(Extracted entries begins)
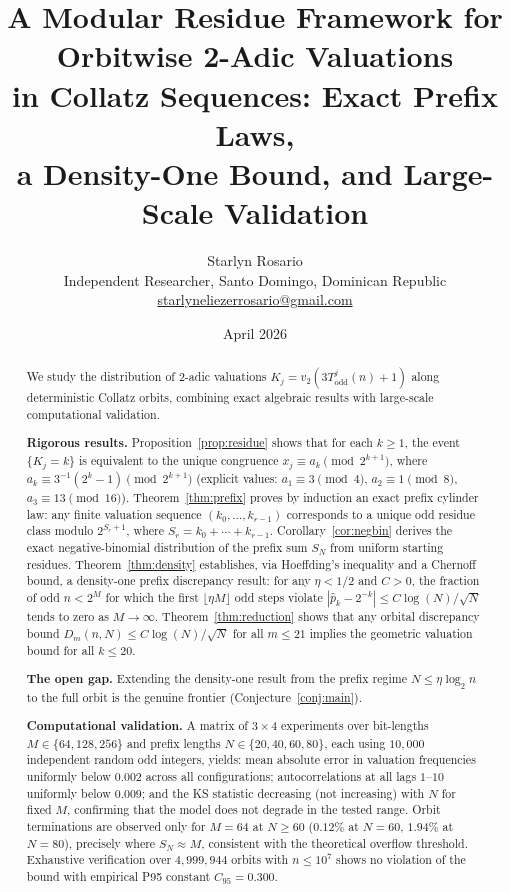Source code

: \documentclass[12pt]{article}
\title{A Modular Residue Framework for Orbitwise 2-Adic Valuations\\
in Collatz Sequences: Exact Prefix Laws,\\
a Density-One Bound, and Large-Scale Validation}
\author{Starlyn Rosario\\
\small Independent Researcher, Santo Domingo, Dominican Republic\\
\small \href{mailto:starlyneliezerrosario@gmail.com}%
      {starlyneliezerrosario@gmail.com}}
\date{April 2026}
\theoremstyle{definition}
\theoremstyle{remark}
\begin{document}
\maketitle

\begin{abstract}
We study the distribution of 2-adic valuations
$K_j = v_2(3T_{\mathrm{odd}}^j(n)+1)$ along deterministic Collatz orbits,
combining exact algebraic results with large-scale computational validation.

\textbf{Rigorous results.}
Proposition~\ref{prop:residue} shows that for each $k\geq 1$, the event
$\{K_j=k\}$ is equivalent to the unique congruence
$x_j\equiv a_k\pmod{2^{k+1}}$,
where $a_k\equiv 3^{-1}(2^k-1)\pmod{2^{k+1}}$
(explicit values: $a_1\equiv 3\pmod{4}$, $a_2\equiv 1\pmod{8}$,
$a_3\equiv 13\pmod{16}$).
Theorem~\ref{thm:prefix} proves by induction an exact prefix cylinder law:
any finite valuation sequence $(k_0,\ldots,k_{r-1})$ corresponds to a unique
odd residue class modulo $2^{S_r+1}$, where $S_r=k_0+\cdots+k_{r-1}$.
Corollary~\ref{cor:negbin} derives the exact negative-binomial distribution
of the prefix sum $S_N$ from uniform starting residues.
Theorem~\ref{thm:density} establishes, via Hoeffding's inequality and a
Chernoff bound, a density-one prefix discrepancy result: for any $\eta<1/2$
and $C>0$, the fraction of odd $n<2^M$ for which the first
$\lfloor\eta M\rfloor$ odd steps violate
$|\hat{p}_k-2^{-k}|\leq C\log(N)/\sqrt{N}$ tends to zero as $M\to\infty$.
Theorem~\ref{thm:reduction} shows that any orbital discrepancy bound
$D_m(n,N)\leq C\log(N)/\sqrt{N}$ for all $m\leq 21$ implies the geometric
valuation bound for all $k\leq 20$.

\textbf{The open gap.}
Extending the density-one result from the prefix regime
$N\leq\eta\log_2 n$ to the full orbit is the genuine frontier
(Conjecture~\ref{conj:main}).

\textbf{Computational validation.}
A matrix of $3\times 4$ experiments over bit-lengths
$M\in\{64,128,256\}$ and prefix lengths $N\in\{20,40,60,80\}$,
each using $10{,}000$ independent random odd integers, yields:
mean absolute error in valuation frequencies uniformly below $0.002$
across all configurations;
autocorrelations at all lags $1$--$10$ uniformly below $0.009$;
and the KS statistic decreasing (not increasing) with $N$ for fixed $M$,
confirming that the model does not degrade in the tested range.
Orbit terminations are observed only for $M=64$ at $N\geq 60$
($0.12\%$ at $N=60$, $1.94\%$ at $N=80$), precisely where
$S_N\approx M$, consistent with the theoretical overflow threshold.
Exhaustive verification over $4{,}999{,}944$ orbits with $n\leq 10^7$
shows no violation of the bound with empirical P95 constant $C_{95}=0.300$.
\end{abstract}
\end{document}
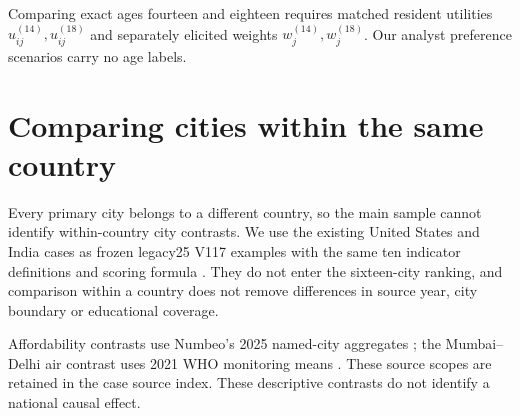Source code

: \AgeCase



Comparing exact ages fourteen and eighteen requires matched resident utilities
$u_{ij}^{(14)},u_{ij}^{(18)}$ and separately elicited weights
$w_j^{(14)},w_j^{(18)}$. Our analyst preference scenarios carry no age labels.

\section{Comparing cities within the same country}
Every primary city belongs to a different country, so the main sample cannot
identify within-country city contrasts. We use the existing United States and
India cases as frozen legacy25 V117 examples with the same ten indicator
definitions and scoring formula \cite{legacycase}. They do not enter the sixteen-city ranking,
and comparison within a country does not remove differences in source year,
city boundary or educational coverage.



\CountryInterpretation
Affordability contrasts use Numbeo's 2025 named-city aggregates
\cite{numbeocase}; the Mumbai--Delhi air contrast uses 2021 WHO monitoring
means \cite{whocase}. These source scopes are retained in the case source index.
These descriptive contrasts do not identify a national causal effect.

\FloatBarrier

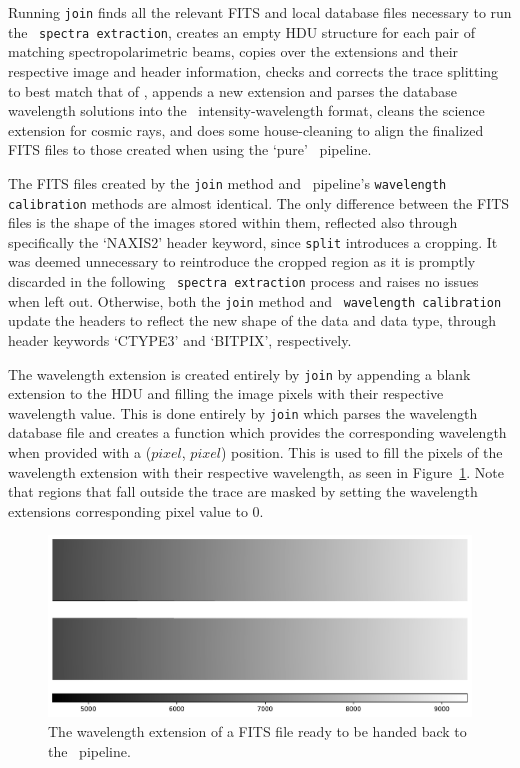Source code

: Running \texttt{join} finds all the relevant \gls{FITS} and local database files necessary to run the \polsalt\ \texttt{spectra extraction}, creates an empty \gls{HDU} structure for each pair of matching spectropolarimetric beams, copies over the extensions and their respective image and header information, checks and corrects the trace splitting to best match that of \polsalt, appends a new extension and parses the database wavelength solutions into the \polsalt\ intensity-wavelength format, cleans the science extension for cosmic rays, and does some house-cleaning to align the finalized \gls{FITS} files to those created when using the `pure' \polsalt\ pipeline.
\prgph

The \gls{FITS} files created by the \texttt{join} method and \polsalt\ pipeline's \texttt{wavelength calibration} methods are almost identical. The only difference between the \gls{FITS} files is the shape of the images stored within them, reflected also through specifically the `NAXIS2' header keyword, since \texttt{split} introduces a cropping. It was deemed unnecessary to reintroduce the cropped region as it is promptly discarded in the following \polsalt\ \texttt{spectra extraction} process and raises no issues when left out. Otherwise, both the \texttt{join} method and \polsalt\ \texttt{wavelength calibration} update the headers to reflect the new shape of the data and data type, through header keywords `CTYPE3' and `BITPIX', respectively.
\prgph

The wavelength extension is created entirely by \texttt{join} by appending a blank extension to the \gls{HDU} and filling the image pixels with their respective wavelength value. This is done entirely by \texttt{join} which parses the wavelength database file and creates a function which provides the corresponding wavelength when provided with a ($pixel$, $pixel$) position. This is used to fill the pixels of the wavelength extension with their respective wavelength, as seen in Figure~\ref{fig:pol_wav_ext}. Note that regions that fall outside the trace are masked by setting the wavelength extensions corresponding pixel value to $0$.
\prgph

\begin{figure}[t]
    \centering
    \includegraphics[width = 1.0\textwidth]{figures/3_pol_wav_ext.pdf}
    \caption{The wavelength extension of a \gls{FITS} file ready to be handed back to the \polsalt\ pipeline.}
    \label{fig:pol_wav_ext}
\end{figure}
(Extracted entries ends)
(Extracted entries begins)
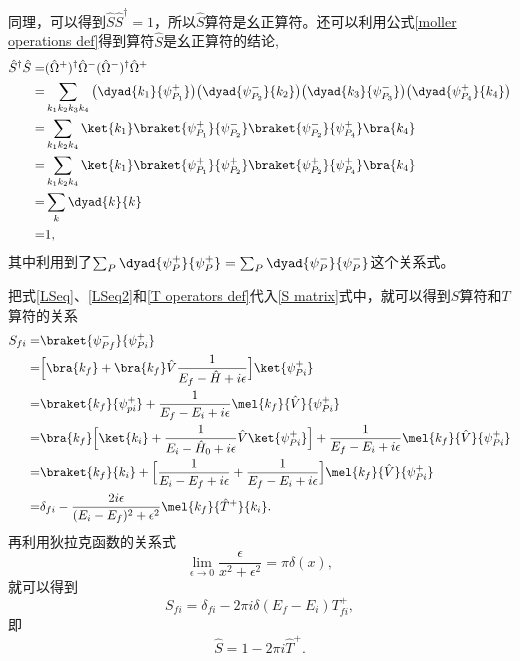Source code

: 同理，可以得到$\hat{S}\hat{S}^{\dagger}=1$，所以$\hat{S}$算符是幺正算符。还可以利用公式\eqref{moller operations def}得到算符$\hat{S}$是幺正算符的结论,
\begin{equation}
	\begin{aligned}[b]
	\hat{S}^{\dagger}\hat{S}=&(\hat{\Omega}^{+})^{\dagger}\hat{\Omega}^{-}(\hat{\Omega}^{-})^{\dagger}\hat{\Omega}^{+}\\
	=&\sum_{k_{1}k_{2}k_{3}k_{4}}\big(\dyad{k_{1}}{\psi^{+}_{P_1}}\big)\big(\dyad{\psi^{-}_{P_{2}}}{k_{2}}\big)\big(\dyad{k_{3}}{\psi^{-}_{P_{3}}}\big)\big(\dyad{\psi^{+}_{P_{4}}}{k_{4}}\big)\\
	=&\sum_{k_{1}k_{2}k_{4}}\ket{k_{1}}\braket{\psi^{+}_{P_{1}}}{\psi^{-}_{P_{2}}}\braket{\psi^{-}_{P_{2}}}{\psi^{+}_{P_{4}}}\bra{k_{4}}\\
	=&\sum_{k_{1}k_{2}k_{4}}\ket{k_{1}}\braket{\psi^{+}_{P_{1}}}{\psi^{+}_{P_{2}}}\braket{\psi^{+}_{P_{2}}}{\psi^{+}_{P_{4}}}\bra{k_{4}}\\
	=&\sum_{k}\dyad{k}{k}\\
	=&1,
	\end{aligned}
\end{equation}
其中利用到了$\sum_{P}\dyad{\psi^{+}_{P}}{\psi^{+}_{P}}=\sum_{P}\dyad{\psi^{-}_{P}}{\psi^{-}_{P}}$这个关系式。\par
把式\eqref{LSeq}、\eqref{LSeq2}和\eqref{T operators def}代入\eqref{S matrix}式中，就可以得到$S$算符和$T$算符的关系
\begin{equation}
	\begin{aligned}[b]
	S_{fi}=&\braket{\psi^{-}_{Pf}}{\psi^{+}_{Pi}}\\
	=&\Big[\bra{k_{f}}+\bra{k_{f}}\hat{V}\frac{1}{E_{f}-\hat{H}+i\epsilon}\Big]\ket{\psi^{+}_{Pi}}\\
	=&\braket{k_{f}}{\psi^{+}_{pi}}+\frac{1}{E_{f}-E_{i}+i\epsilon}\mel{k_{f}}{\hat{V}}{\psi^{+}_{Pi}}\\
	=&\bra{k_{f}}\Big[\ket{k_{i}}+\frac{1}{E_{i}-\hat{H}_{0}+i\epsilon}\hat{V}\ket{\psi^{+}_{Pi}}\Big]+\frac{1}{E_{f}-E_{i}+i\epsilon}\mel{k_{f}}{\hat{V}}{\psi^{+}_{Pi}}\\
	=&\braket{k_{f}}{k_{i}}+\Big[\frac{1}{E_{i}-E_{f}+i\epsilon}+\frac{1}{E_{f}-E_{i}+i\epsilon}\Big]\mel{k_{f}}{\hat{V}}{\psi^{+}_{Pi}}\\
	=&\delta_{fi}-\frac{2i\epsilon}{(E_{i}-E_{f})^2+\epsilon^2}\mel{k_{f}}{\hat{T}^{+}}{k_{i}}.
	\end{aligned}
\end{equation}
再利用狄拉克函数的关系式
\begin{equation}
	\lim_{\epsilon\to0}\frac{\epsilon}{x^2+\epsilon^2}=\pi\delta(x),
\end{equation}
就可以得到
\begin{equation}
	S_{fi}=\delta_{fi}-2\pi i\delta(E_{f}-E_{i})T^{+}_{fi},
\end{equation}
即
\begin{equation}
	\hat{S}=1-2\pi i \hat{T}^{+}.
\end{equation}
(Extracted entries ends)
* _Task requirements_
Write down exactly the span of lines above from the one containing "inequality and a" to the one containing "zero as $M\to\infty$.", both ends included.

* _Written solution_
Theorem~\ref{thm:density} establishes, via Hoeffding's inequality and a
Chernoff bound, a density-one prefix discrepancy result: for any $\eta<1/2$
and $C>0$, the fraction of odd $n<2^M$ for which the first
$\lfloor\eta M\rfloor$ odd steps violate
$|\hat{p}_k-2^{-k}|\leq C\log(N)/\sqrt{N}$ tends to zero as $M\to\infty$.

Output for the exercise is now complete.